● **Your assignment**
Print each record below precisely, with every picture left out of the copy.

● **Records for this exercise**
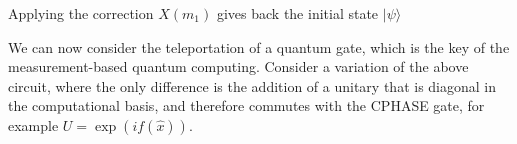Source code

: \documentclass[reprint,
superscriptaddress,
 amsmath,amssymb,
 aps,
prb,
]{revtex4-1}
\newcommand{\ket}[1]{|{#1}\rangle}
\begin{document}
Applying the correction $X(m_1)$ gives back the initial state $\ket{\psi}$


We can now consider the teleportation of a quantum gate, which is the key of the measurement-based quantum computing.
Consider a variation of the above circuit, where the only difference is the addition of a unitary that is diagonal 
in the computational basis, and therefore commutes with the CPHASE gate, for example $U=\exp(i f(\hat x))$. 
\end{document}
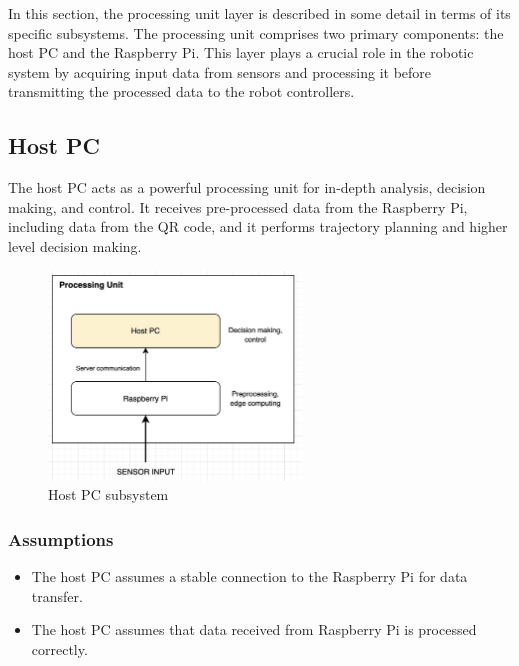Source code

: In this section, the processing unit layer is described in some detail in terms of its specific subsystems. The processing unit comprises two primary components: the host PC and the Raspberry Pi. This layer plays a crucial role in the robotic system by acquiring input data from sensors and processing it before transmitting the processed data to the robot controllers.

\subsection{Host PC}
The host PC acts as a powerful processing unit for in-depth analysis, decision making, and control. It receives pre-processed data from the Raspberry Pi, including data from the QR code, and it performs trajectory planning and higher level decision making.

\begin{figure}[h!]
	\centering
 	\includegraphics[width=0.60\textwidth]{images/host_pc.png}
 \caption{Host PC subsystem}
\end{figure}

\subsubsection{Assumptions}
\begin{itemize}
    \item The host PC assumes a stable connection to the Raspberry Pi for data transfer.
    \item The host PC assumes that data received from Raspberry Pi is processed correctly.
\end{itemize}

● **Completed exercise**
Source code

: \documentclass[reprint,
superscriptaddress,
 amsmath,amssymb,
 aps,
prb,
]{revtex4-1}
\newcommand{\ket}[1]{|{#1}\rangle}
\begin{document}
Applying the correction $X(m_1)$ gives back the initial state $\ket{\psi}$


We can now consider the teleportation of a quantum gate, which is the key of the measurement-based quantum computing.
Consider a variation of the above circuit, where the only difference is the addition of a unitary that is diagonal 
in the computational basis, and therefore commutes with the CPHASE gate, for example $U=\exp(i f(\hat x))$. 
\end{document}
Source code

: In this section, the processing unit layer is described in some detail in terms of its specific subsystems. The processing unit comprises two primary components: the host PC and the Raspberry Pi. This layer plays a crucial role in the robotic system by acquiring input data from sensors and processing it before transmitting the processed data to the robot controllers.

\subsection{Host PC}
The host PC acts as a powerful processing unit for in-depth analysis, decision making, and control. It receives pre-processed data from the Raspberry Pi, including data from the QR code, and it performs trajectory planning and higher level decision making.

\begin{figure}[h!]
	\centering
 	\includegraphics[width=0.60\textwidth]{images/host_pc.png}
 \caption{Host PC subsystem}
\end{figure}

\subsubsection{Assumptions}
\begin{itemize}
    \item The host PC assumes a stable connection to the Raspberry Pi for data transfer.
    \item The host PC assumes that data received from Raspberry Pi is processed correctly.
\end{itemize}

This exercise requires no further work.